The silencing of the people is not limited to Jakarta or to students. Plantation workers in Sumatra, Kalimantan, Sulawesi, and Papua also face the same repression. This struggle is not confined to Indonesia — workers and communities in the Philippines, Malaysia, Cameroon, and Sierra Leone share the same fate under state-backed exploitation.
For this reason, we — organizations, individuals, and networks standing in solidarity — declare:
- We demand that the Indonesian government immediately end all forms of violence and gross human rights violations against workers, farmers, students, and civil society. The government must stop obstructing legal aid, release all arrested protesters, and restore their rights.

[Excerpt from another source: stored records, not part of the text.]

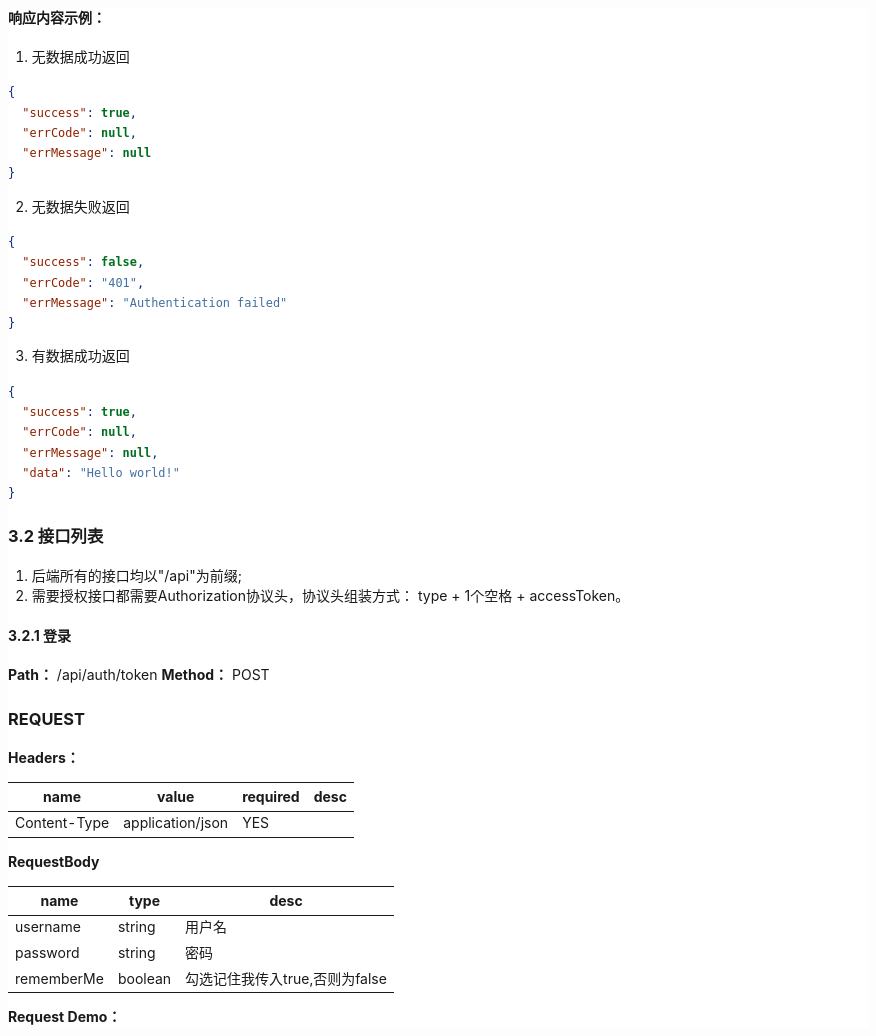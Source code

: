 #### 响应内容示例：
1. 无数据成功返回
```json
{
  "success": true,
  "errCode": null,
  "errMessage": null
}
```

2. 无数据失败返回
```json
{
  "success": false,
  "errCode": "401",
  "errMessage": "Authentication failed"
}
```

3. 有数据成功返回
```json
{
  "success": true,
  "errCode": null,
  "errMessage": null,
  "data": "Hello world!"
}
```

### 3.2 接口列表
1. 后端所有的接口均以"/api"为前缀;
2. 需要授权接口都需要Authorization协议头，协议头组装方式： type + 1个空格 + accessToken。
#### 3.2.1 登录
**Path：** /api/auth/token
**Method：** POST
### REQUEST
**Headers：**

| name         | value            | required | desc |
|--------------|------------------|----------|------|
| Content-Type | application/json | YES      |      |

**RequestBody**

| name       | type    | desc                 |
|------------|---------|----------------------|
| username   | string  | 用户名                  | 
| password   | string  | 密码                   | 
| rememberMe | boolean | 勾选记住我传入true,否则为false | 

**Request Demo：**
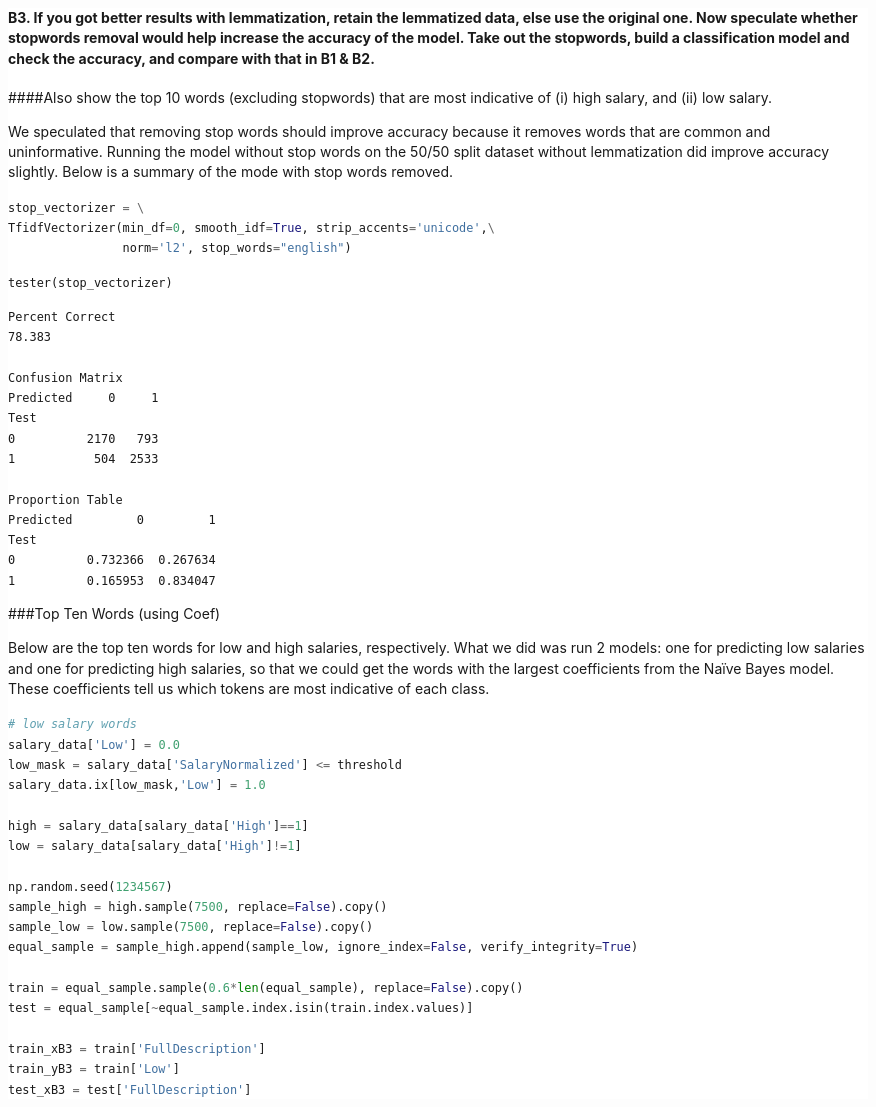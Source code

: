 
#### B3. If you got better results with lemmatization, retain the lemmatized data, else use the original one. Now speculate whether stopwords removal would help increase the accuracy of the model. Take out the stopwords, build a classification model and check the accuracy, and compare with that in B1 & B2.   

####Also show the top 10 words (excluding stopwords) that are most indicative of (i) high salary, and (ii) low salary.

We speculated that removing stop words should improve accuracy because it removes words that are common and uninformative. Running the model without stop words on the 50/50 split dataset without lemmatization did improve accuracy slightly. Below is a summary of the mode with stop words removed.


```python
stop_vectorizer = \
TfidfVectorizer(min_df=0, smooth_idf=True, strip_accents='unicode',\
                norm='l2', stop_words="english")
```


```python
tester(stop_vectorizer)
```

    Percent Correct
    78.383
    
    Confusion Matrix
    Predicted     0     1
    Test                 
    0          2170   793
    1           504  2533
    
    Proportion Table
    Predicted         0         1
    Test                         
    0          0.732366  0.267634
    1          0.165953  0.834047
    

###Top Ten Words (using Coef)

Below are the top ten words for low and high salaries, respectively. What we did was run 2 models: one for predicting low salaries and one for predicting high salaries, so that we could get the words with the largest coefficients from the Naïve Bayes model. These coefficients tell us which tokens are most indicative of each class.


```python
# low salary words
salary_data['Low'] = 0.0
low_mask = salary_data['SalaryNormalized'] <= threshold
salary_data.ix[low_mask,'Low'] = 1.0

high = salary_data[salary_data['High']==1]
low = salary_data[salary_data['High']!=1]

np.random.seed(1234567)
sample_high = high.sample(7500, replace=False).copy()
sample_low = low.sample(7500, replace=False).copy()
equal_sample = sample_high.append(sample_low, ignore_index=False, verify_integrity=True)

train = equal_sample.sample(0.6*len(equal_sample), replace=False).copy()
test = equal_sample[~equal_sample.index.isin(train.index.values)]

train_xB3 = train['FullDescription']
train_yB3 = train['Low']
test_xB3 = test['FullDescription']
```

The state must guarantee freedom of expression, opinion, and association.
- We demand that all officials, including members of parliament, revoke and annul all policies that strip away people’s rights, including the Omnibus Law on Job Creation, the Criminal Procedure Code (KUHAP), the Corruption Eradication Law (KPK Law), the Information and Electronic Transactions Law (ITE), and others.
- We demand that state officials cut their inflated salaries and allowances, and that funds allocated to the police and military be redirected toward improving public welfare, health, and education.
- We demand that political parties and the leadership of the DPR dismiss members who show contempt for the people and provoke public anger, including Ahmad Sahroni, Eko Hendro Purnomo, Adies Kadir, Deddy Sitorus, Nafa Urbach, Surya Utama, Rahayu Saraswati, and Sigit Purnomo Syamsuddin Said.
- We urge the National Human Rights Commission (Komnas HAM) to monitor, investigate, and hold accountable those responsible for gross human rights violations carried out by police and military forces.
We also call on our comrades to:
- Strengthen unity across movements of workers, farmers, students, youth, environmental defenders, and human rights activists by building broad alliances.
- Keep up the pressure so that state officials serve the people, not the capitalists, nor their own self-interest.
- Organize — in unions, associations, and community groups — for only through collective struggle can victory be won.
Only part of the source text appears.